Nurmatov distributed extremist online propaganda calling for the creation of a "caliphate", Jenishbek Ashirbayev, Interior Ministry (MVD) spokesman for Osh city and Osh Province, told Caravanserai.
"We found out one year ago on August 20," Ashirbayev said. "A special commission for religious affairs classified these materials -- which appeared on the Odonoklassniki social network -- as extremist."
Authorities found Nurmatov to have ties to two other extremists who were using social networks to demand overthrow of the Kyrgyz government, Ashirbayev said.
Nurmatov's acquaintances are expressing shock at his hidden nature.
"We all go to the same mosque," a neighbour, Ziyabiddin Ubaidullayev, told Caravanserai. "No one could suspect that Abdullokh had radical views."
"We were even happy for him that he performed the five daily prayers," Ubaidullayev said.
Most likely, Nurmatov fell victim to internet recruitment, Ubaidullayev said, noting that online "imams" sow dissent among vulnerable believers.
"We are all grateful that the court ... gave him probation," he said. "Now the Muslims in our neighbourhood will help maintain order.
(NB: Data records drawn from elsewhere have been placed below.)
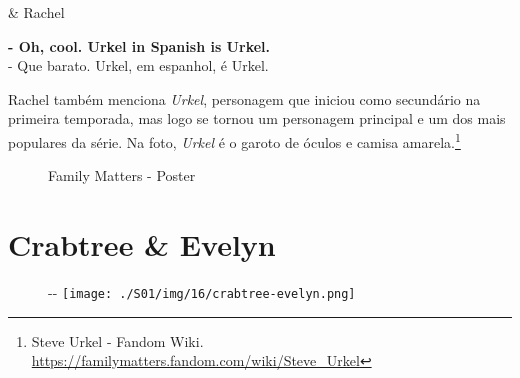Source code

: \begin{tcolorbox}[enhanced,center upper,
    drop fuzzy shadow southeast, boxrule=0.3pt,
    lower separated=false, breakable,
    colframe=black!30!dialogoBorder,colback=white]
\begin{minipage}[c]{0.16\linewidth}
   & \centering \scriptsize{Rachel}
\end{minipage}
\hfill
\begin{minipage}[c]{0.8\linewidth}
  \textbf{- Oh, cool. Urkel in Spanish is Urkel.}\\
  - Que barato. Urkel, em espanhol, é Urkel.
\end{minipage}
\end{tcolorbox}

Rachel também menciona \emph{Urkel}, personagem que iniciou como
secundário na primeira temporada, mas logo se tornou um personagem
principal e um dos mais populares da série. Na foto, \emph{Urkel} é o
garoto de óculos e camisa amarela.\footnote{\sloppy Steve Urkel - Fandom Wiki. \url{https://familymatters.fandom.com/wiki/Steve_Urkel}}

\begin{figure}
  \centering
    \caption{Family Matters - Poster\label{fig:family-matters-poster}}
\end{figure}

\hypertarget{crabtree-evelyn}{%
\section{Crabtree \& Evelyn}\label{crabtree-evelyn}}

\begin{figure}[!ht]
  \begin{adjustwidth}{-\oddsidemargin-1in}{-\rightmargin}
    \centering
    \texttt{[image: ./S01/img/16/crabtree-evelyn.png]}
  \end{adjustwidth}
\end{figure}

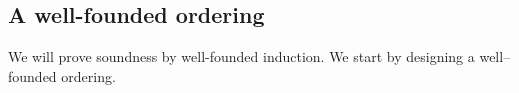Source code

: 


\subsection{A well-founded ordering}
\label{sect:prove:wellfounded}

We will prove soundness by well-founded induction.
We start by designing a well--founded ordering. 




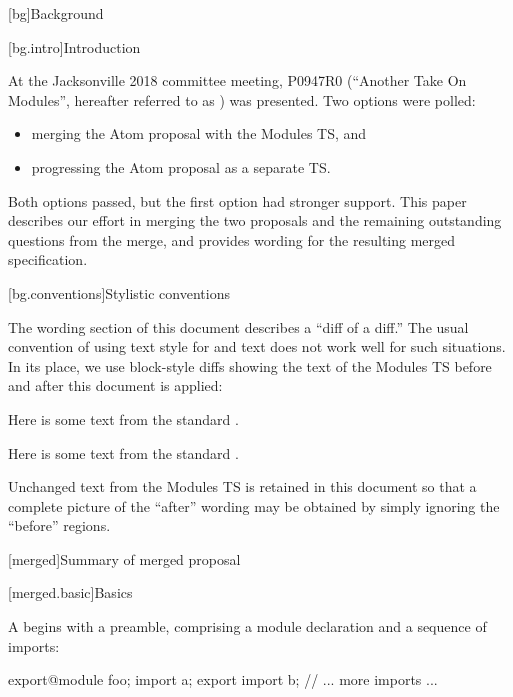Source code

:\setcounter{chapter}{0}
[bg]{Background}

[bg.intro]{Introduction}

At the Jacksonville 2018 committee meeting,
P0947R0 (``Another Take On Modules'',
hereafter referred to as )
was presented. Two options were polled:

\begin{itemize}
\item merging the Atom proposal with the Modules TS, and
\item progressing the Atom proposal as a separate TS.
\end{itemize}

Both options passed, but the first option had stronger support.
This paper describes our effort in merging the two proposals
and the remaining outstanding questions from the merge,
and provides wording for the resulting merged specification.

[bg.conventions]{Stylistic conventions}

The wording section of this document describes a ``diff of a diff.''
The usual convention of using text style for  and
 text does not work well for such situations.
In its place, we use block-style diffs
showing the text of the Modules TS
before and after this document is applied:

\begin{before}
Here is some text from the \Cpp standard
.
\end{before}

\begin{after}
Here is some text from the \Cpp standard
.
\end{after}

Unchanged text from the Modules TS is retained in this document so that a
complete picture of the ``after'' wording may be obtained by simply ignoring
the ``before'' regions.

[merged]{Summary of merged proposal}

[merged.basic]{Basics}

\pnum
A  begins with a preamble,
comprising a module declaration
and a sequence of imports:

\begin{codeblock}
export@\opt@ module foo;
import a;
export import b;
// ... more imports ...
\end{codeblock}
We hope not to see such incidents again [from Nurmatov]."
Besides storing flash drives and other forms of extremist content at home, Nurmatov had an online persona, Kanatbek Abdiraimov, a Bishkek-based spokesman for the State Commission for Religious Affairs (GKDR), told Caravanserai.
Nurmatov tried to instigate extremists with exhortations like "Congratulations on the coming caliphate!" and "Do you want Kyrgyzstan to become an Islamic state?", Abdiraimov said.
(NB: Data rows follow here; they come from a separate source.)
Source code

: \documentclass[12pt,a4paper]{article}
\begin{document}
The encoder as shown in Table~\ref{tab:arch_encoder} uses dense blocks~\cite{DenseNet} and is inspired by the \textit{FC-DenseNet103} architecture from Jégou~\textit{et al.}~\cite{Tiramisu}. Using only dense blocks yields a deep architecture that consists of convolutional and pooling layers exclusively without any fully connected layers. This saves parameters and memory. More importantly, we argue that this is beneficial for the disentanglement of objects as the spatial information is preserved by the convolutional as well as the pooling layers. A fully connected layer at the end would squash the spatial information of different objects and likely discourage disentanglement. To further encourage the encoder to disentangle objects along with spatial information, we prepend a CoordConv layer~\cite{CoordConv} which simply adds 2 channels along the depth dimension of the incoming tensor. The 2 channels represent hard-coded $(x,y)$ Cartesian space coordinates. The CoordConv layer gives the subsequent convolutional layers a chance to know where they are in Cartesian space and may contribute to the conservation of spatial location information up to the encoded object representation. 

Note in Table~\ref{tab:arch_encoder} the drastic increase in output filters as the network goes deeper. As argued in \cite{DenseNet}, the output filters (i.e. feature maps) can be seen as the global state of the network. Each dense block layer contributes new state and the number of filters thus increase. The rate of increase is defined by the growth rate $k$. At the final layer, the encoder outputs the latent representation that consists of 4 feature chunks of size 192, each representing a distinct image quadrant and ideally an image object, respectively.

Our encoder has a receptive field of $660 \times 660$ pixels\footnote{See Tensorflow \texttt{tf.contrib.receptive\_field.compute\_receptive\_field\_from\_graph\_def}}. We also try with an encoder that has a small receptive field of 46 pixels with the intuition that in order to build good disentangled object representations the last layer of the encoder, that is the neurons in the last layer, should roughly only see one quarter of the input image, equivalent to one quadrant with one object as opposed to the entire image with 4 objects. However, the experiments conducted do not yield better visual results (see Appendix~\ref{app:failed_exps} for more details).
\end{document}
Keeping an eye on online behaviour
Because of recent events, such as the civil war in Syria, where hundreds of Kyrgyz have gone to fight since 2011, Kyrgyz authorities "thoroughly examine online accounts with extremist content", Osh-based MVD investigator Eldiyar Myrzakanov testified in court May 18, during Nurmatov's first trial.
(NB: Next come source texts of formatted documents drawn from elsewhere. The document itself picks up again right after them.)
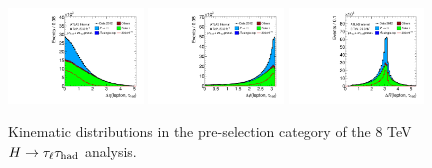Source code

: \begin{figure}[tp]
  \includegraphics[width=0.32\textwidth]{figures/presel/taulep-deta}
  \includegraphics[width=0.32\textwidth]{figures/presel/taulep-dphi}
  \includegraphics[width=0.32\textwidth]{figures/presel/taulep-dR} \\
  \caption{Kinematic distributions in the pre-selection category of the 8 TeV $H\rightarrow\tau_\ell\tau_\text{had}$ analysis.}
  \label{fig:stategy-presel-1}
\end{figure}

\clearpage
The police first became aware of Nurmatov's behaviour in July 2015, according to the Kyrgyz police. They noticed that he had been active in social networks and had been "liking" extremist postings.
Because he refused to stop, even after a warning visit at home by police, authorities ended up arresting him at some point in late 2015.
"We proved [his extremism] in the presence of a notary public last September 1," Myrzakanov testified in court. "Authorities seized 15 pages of extremist e-mail from his account."